2.夕暮れの神社

「神社って暗くなると何か不気味だし、自転車で行こっか。」


 仁美の提案に三恵は頷いた。先ほどは何も考えずにこのお使いを引き受けたが、薄暗い神社に長井はしたくない。玄関を出て郵便受けを見ると、すでに夕刊は届いていた。三恵は神社から帰ったときに持って入ろうと思ったが、新聞と一緒に郵便受けに入れられている広告を見て少し気が重くなった。


「最近多いよね、塾の広告。」


 仁美の言う通り、それは塾の広告であった。三恵たちが住んでいる町では、数年前から再開発が行われており、子供のいる家族が引越してくることも多い。そのためか最近では学習塾が以前よりも増えているのだ。


「みっちゃん、まだお母さんに塾に行くように勧められるの?」


「塾というより私立中学だけどね。中学受験するとしたら遅くても五年生までには準備始めなくちゃいけないみたいだし…。」


 三恵は勉強が嫌いというわけではないが、他にやりたいことがあった。


「でも、みっちゃんは絵の教室に通いたいんでしょ。」


 それは三恵の本心だった。しかし、三恵はなかなか自分の気持ちを言い出せなかった。もともと自分の気持ちをストレートに言うのは得意ではなかったが、それ以上に、三恵が塾に通うかどうかで父と母の意見が完全に分かれているのだ。


 再開発が始まる以前、三恵たちの住んでいる町はのどかな田園地帯が広がっていた。そのような環境で育った三恵の父にとっては、小学生から塾に通いって中学受験をするなど全く考えられないことだった。


 逆に母は都心部で育ったせいか幼い頃から色々な習い事をして、小学生の頃には塾にも通っていたようである。母からすると小学生で塾に通うのは当然のことのようだ。このような考え方の違いから、最近では、いつも優しい父と母が口論する場面を三恵は何度か目撃していた。もし、「絵画教室に行きたい」などと言えば、母に怒られるだけではなく、父と母の仲が悪くなってしまうような気がしていた。自分が黙っていても解決しないことは三恵も分かっていたが、何かを言って悪化するくらいなら、このまま何も言わない方が良いのではないか思っていた。このことは仁美にさえ言っていない。


 三恵の家から神社に行くには商店街を横切る。商店街では店の軒先に提灯を設置している人を何人か見かけた。三恵は夏祭り当日の雰囲気はもちろん好きだったが、近所の人でわいわいがやがやと準備をしている光景を見るのも毎年楽しみにしていた。


 自転車に乗って十分ほど漕ぐと神社に到着した。ただし、境内へはここから長い階段を登らなければならない。階段の両脇には数メートルごとに三恵の背丈ほどのぼんぼりが設置されている。このぼんぼりは商人を導いた光の玉を模していると祖母から聞いたことがある。神社や夏祭り会場へ続く道には、提灯の他にぼんぼりも設置されるのがこの街の夏祭りの特色といえる。

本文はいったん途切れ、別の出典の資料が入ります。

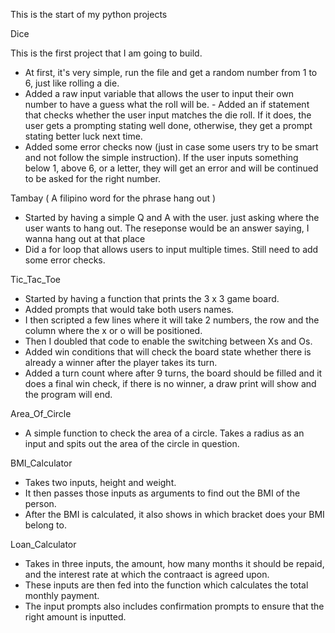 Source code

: This is the start of my python projects


Dice

This is the first project that I am going to build.
- At first, it's very simple, run the file and get a random number from 1 to 6, just like rolling a die.
- Added a raw input variable that allows the user to input their own number to have a guess what the roll will be. - Added an if statement that checks whether the user input matches the die roll. If it does, the user gets a prompting stating well done, otherwise, they get a prompt stating better luck next time.
- Added some error checks now (just in case some users try to be smart and not follow the simple instruction). If the user inputs something below 1, above 6, or a letter, they will get an error and will be continued to be asked for the right number.

Tambay ( A filipino word for the phrase hang out )

- Started by having a simple Q and A with the user. just asking where the user wants to hang out. The reseponse would be an answer saying, I wanna hang out at that place
- Did a for loop that allows users to input multiple times. Still need to add some error checks.

Tic_Tac_Toe

- Started by having a function that prints the 3 x 3 game board.
- Added prompts that would take both users names.
- I then scripted a few lines where it will take 2 numbers, the row and the column where the x or o will be positioned.
- Then I doubled that code to enable the switching between Xs and Os.
- Added win conditions that will check the board state whether there is already a winner after the player takes its turn.
- Added a turn count where after 9 turns, the board should be filled and it does a final win check, if there is no winner, a draw print will show and the program will end.

Area_Of_Circle

- A simple function to check the area of a circle. Takes a radius as an input and spits out the area of the circle in question.

BMI_Calculator

- Takes two inputs, height and weight.
- It then passes those inputs as arguments to find out the BMI of the person.
- After the BMI is calculated, it also shows in which bracket does your BMI belong to.

Loan_Calculator

- Takes in three inputs, the amount, how many months it should be repaid, and the interest rate at which the contraact is agreed upon.
- These inputs are then fed into the function which calculates the total monthly payment.
- The input prompts also includes confirmation prompts to ensure that the right amount is inputted.

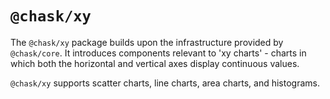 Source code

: # `@chask/xy`

The `@chask/xy` package builds upon the infrastructure provided by `@chask/core`.
It introduces components relevant to 'xy charts' - charts in which
both the horizontal and vertical axes display continuous values.

`@chask/xy` supports scatter charts, line charts, area charts, and histograms.
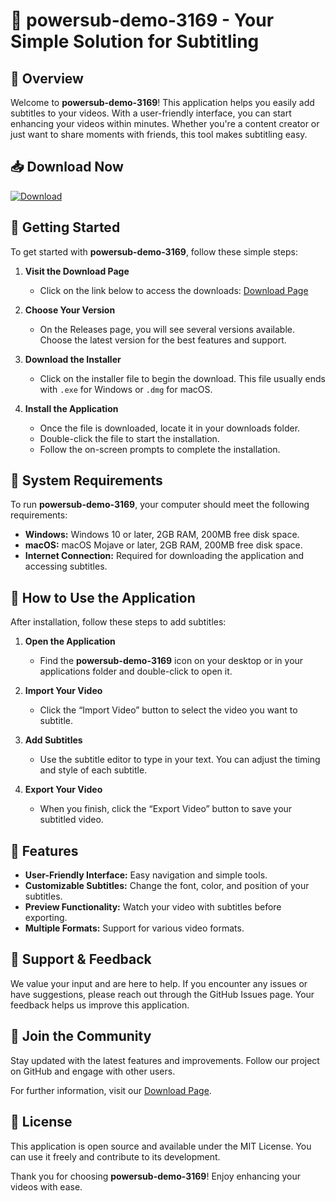 # 🚀 powersub-demo-3169 - Your Simple Solution for Subtitling

## 🎯 Overview
Welcome to **powersub-demo-3169**! This application helps you easily add subtitles to your videos. With a user-friendly interface, you can start enhancing your videos within minutes. Whether you're a content creator or just want to share moments with friends, this tool makes subtitling easy.

## 📥 Download Now
[![Download](https://img.shields.io/badge/Download%20Now-Click%20Here-brightgreen)](https://github.com/Ochlake/powersub-demo-3169/releases)

## 🚀 Getting Started
To get started with **powersub-demo-3169**, follow these simple steps:

1. **Visit the Download Page**
   - Click on the link below to access the downloads:
   [Download Page](https://github.com/Ochlake/powersub-demo-3169/releases)

2. **Choose Your Version**
   - On the Releases page, you will see several versions available. Choose the latest version for the best features and support.

3. **Download the Installer**
   - Click on the installer file to begin the download. This file usually ends with `.exe` for Windows or `.dmg` for macOS.

4. **Install the Application**
   - Once the file is downloaded, locate it in your downloads folder.
   - Double-click the file to start the installation.
   - Follow the on-screen prompts to complete the installation.

## 🔧 System Requirements
To run **powersub-demo-3169**, your computer should meet the following requirements:

- **Windows:** Windows 10 or later, 2GB RAM, 200MB free disk space.
- **macOS:** macOS Mojave or later, 2GB RAM, 200MB free disk space.
- **Internet Connection:** Required for downloading the application and accessing subtitles.

## 🎥 How to Use the Application
After installation, follow these steps to add subtitles:

1. **Open the Application**
   - Find the **powersub-demo-3169** icon on your desktop or in your applications folder and double-click to open it.

2. **Import Your Video**
   - Click the “Import Video” button to select the video you want to subtitle.

3. **Add Subtitles**
   - Use the subtitle editor to type in your text. You can adjust the timing and style of each subtitle.

4. **Export Your Video**
   - When you finish, click the “Export Video” button to save your subtitled video.

## 🎨 Features
- **User-Friendly Interface:** Easy navigation and simple tools.
- **Customizable Subtitles:** Change the font, color, and position of your subtitles.
- **Preview Functionality:** Watch your video with subtitles before exporting.
- **Multiple Formats:** Support for various video formats.

## 💬 Support & Feedback
We value your input and are here to help. If you encounter any issues or have suggestions, please reach out through the GitHub Issues page. Your feedback helps us improve this application.

## 📱 Join the Community
Stay updated with the latest features and improvements. Follow our project on GitHub and engage with other users.

For further information, visit our [Download Page](https://github.com/Ochlake/powersub-demo-3169/releases).

## 📄 License
This application is open source and available under the MIT License. You can use it freely and contribute to its development.

Thank you for choosing **powersub-demo-3169**! Enjoy enhancing your videos with ease. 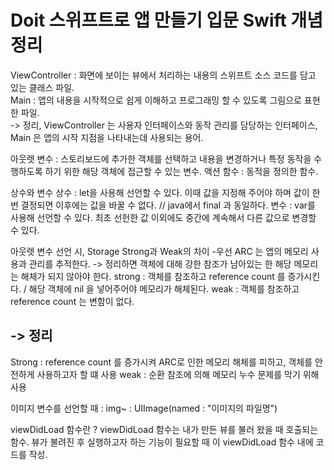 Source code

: # Doit 스위프트로 앱 만들기 입문 Swift 개념 정리

 ViewController : 화면에 보이는 뷰에서 처리하는 내용의 스위프트 소스 코드를 담고 있는 클래스 파일. </br>
Main : 앱의 내용을 시작적으로 쉽게 이해하고 프로그래밍 할 수 있도록 그림으로 표현한 파일.</br>
-> 정리, ViewController 는 사용자 인터페이스와 동작 관리를 담당하는 인터페이스, Main 은 앱의 시작 지점을 나타내는데 사용되는 용어.

아웃렛 변수 : 스토리보드에 추가한 객체를 선택하고 내용을 변경하거나 특정 동작을 수행하도록 하기 위한 해당 객체에 접근할 수 있는 변수.
액션 함수 : 동적을 정의한 함수.

상수와 변수
상수 : let을 사용해 선언할 수 있다. 이때 값을 지정해 주어야 하며 값이 한 번 결정되면 이후에는 값을 바꿀 수 없다. // java에서 final 과 동일하다.
변수 : var를 사용해 선언할 수 있다. 최초 선헌한 값 이외에도 중간에 계속해서 다른 값으로 변경할 수 있다.

아웃렛 변수 선언 시, Storage Strong과 Weak의 차이
-우선 ARC 는 앱의 메모리 사용과 관리를 추적한다. -> 정리하면 객체에 대해 강한 참조가 남아있는 한 해당 메모리는 해체가 되지 않아야 한다.
strong : 객체를 참조하고 reference count 를 증가시킨다. / 해당 객체에 nil 을 넣어주어야 메모리가 해체된다.
weak : 객체를 참조하고 reference count 는 변함이 없다.
## -> 정리
Strong : reference count 를 증가시켜 ARC로 인한 메모리 해체를 피하고, 객체를 안전하게 사용하고자 할 떄 사용
weak : 순환 참조에 의해 메모리 누수 문제를 막기 위해 사용

이미지 변수를 선언할 때 : img~ : UIImage(named : "이미지의 파일명")

viewDidLoad 함수란 ?
viewDidLoad 함수는 내가 만든 뷰를 불러 왔을 때 호출되는 함수. 뷰가 불려진 후 실행하고자 하는 기능이 필요할 때 이 viewDidLoad 함수 내에 코드를 작성.
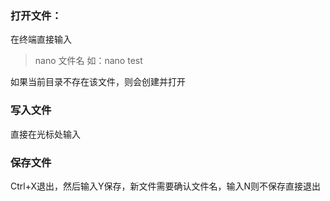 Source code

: ### 打开文件：
在终端直接输入
> nano 文件名 
> 如：nano test

如果当前目录不存在该文件，则会创建并打开

### 写入文件
直接在光标处输入

### 保存文件
Ctrl+X退出，然后输入Y保存，新文件需要确认文件名，输入N则不保存直接退出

 ひな祭りで見られるぼんぼりのように、夏祭りで使われるぼんぼりも灯りがくるくると回る。その独特な光景から夏祭り当日になると街の外からもやって来るため、夏の観光名所にもなっている。ただ、今は夕方のためか周囲に人はおらず、階段の外側に生い茂った竹やぶが風でざわざわと音を立てているのは少し不気味に思えた。


「さっとお供えして帰ろ。」


「うん。」


一緒に登り始めたものの、運動があまり得意でない三恵の足取りは徐々に重くなり、息も上がってくる。気づくと仁美は数段先を歩いている。目の前にある仁美の背中を見ていると三恵はなぜか安心感を覚えた。


「とうちゃーく!」


最後の10段ほどを仁美は走って駆け上がった。三恵も息絶え絶えになりながら何とか階段を上りきった。汗ばんだ体に風が心地良い。



「他の人のお供え物が見当たらないね。」


 祖母には『境内に入れば他の人のお供え物があるから、そこに置いてちょうだい』と言われたが、他の人のお供え物は影も形もない。


「ひーちゃん、どうしよう。持って帰ろうか。」


「うーん、あそこにお供えしておけばいいんじゃない?」


 仁美は境内の入り口に設置されているキツネの象を指さした。キツネをまつってあるだけあって、他の神社では狛犬のいる位置にキツネの象が建てられているのだ。


「もしかしたら、動物が来ないように神主さんが回収したのかもしれないし。」


 もっともだと三恵は思い、祖母の作ったお供え物をキツネの象の下に置いた。